Art. 7 Abs. 1 RL 2003/86/EG bestimmt:"
Artikel 7
(1) Bei Einreichung des Antrags auf Familienzusammenführung kann der betreffende Mitgliedstaat vom Antragsteller den Nachweis verlangen, dass der Zusammenführende über Folgendes verfügt:
a) Wohnraum, der für eine vergleichbar große Familie in derselben Region als üblich angesehen wird und der die in dem betreffenden Mitgliedstaat geltenden allgemeinen Sicherheits- und Gesundheitsnormen erfüllt;
b) eine Krankenversicherung für ihn selbst und seine Familienangehörigen, die im betref-fenden Mitgliedstaat sämtliche Risiken abdeckt, die in der Regel auch für die eigenen Staatsangehörigen abgedeckt sind;
c) feste und regelmäßige Einkünfte, die ohne Inanspruchnahme der Sozialhilfeleistungen des betreffenden Mitgliedstaates für seinen eigenen Lebensunterhalt und den seiner Familienangehörigen ausreicht. Die Mitgliedstaaten beurteilen diese Einkünfte anhand ihrer Art und Regelmäßigkeit und können die Höhe der Mindestlöhne und -renten sowie die Anzahl der Familienangehörigen berücksichtigen." Diese Regelung sieht – anders als Art. 5 Abs. 1 RL 2003/109/EG – keine verbindliche Beachtung der Anforderungen vor, sondern räumt dem deutschen Gesetzgeber eine Gestaltungsoption („kann“) ein.
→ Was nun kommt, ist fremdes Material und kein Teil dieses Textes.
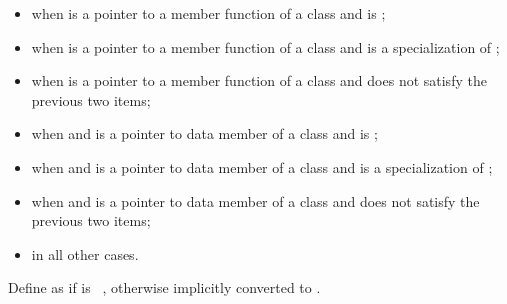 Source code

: \begin{itemize}
\item {} when  is a pointer to a
member function of a class 
and  is ;

\item {} when  is a pointer to a
member function of a class 
and  is a specialization of ;

\item {} when  is a pointer to a
member function of a class 
and  does not satisfy the previous two items;

\item {} when  and  is a pointer to
data member of a class 
and  is ;

\item {} when  and  is a pointer to
data member of a class 
and  is a specialization of ;

\item {} when  and  is a pointer to
data member of a class 
and  does not satisfy the previous two items;

\item {} in all other cases.
\end{itemize}

\pnum
{}%
Define  as
if  is \cv{}~, otherwise
 implicitly converted
to .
Art. 7 Abs. 1 Buchstabe c RL 2003/86/EG ist im Rahmen von Familiennachzugsfällen nicht unmittelbar anwendbar, da die Richtlinie bereits mit dem zum 1. Januar 2005 in Kraft getretene Aufenthaltsgesetz insoweit in nationales Recht umgesetzt wurde, als die bisherigen Regelungen zur Lebensunterhaltssicherung auch auf Fälle anwendbar sein sollten, die unter die Familienzusammenführungsrichtlinie fielen. Die Annahme, dass nicht erst das Richtlinienumsetzungsgesetz, sondern bereits das zum 1. Januar 2005 in Kraft getretene Aufenthaltsgesetz als Umsetzungsakt anzusehen ist, wird durch die die formale Schranke des Art. 20 Abs. 1 Satz 2 und Abs. 2 RL 2003/86/EG gestützt. Nach Art. 20 Abs. 1 Satz 2 RL 2003/86/EG setzen die Mitgliedstaaten die Kommission unverzüglich von einer Umsetzung (oder einer Teilum-setzung) in Kenntnis. Außerdem nehmen die Mitgliedstaaten, wenn sie gesetzliche Bestimmungen zur Transformation der Richtlinie erlassen, in diesen Vorschriften selbst oder durch einen Hinweis bei der amtlichen Veröffentlichung auf die Richtlinie zur Familienzusammenführung Bezug. Gilt das Zitiergebot des Art. 20 Abs. 2 RL 2003/86/EG nur für den Fall, dass neue gesetzliche Bestimmungen zur Umsetzung der Richtlinie erlassen werden (wie das Richtlinienumsetzungsgesetz), so ist die Mitteilungspflicht auch dann einschlägig, wenn der Mitgliedstaat die Auffassung vertritt, zur Umsetzung von einschränkenden Vorbehalten sei eine neue gesetzliche Regelung nicht erforderlich, da die bestehenden gesetzlichen Vorgaben den Vorbehalt ausreichend und richtlinienkonform ausfüllen würden. Die erfolgte Mitteilung an die Kommission führt als Umsetzungsakt für die Familien-zusammenführungsrichtlinie aber ausdrücklich auch schon das zum 1. Januar 2005 in Kraft getretene Aufenthaltsgesetz an, sodass auf die dort enthaltenen Regelungen über die Lebensunterhaltsdeckung zurückgegriffen werden muss.
Für die Annahme, dass es sich bei dem zum 1. Januar 2005 in Kraft getretenen Aufenthaltsgesetz um ein Transformationsgesetz handelt, spricht außerdem der Umstand, dass der Gesetzgeber unmittelbar an dem Gestaltungsprozess, der zur Richtlinie in der verabschiedeten Fassung geführt hat, beteiligt war und vielfach Beschränkungen durchgesetzt hat, um einen Konflikt mit dem bestehenden nationalen Ausländerrecht zu vermeiden.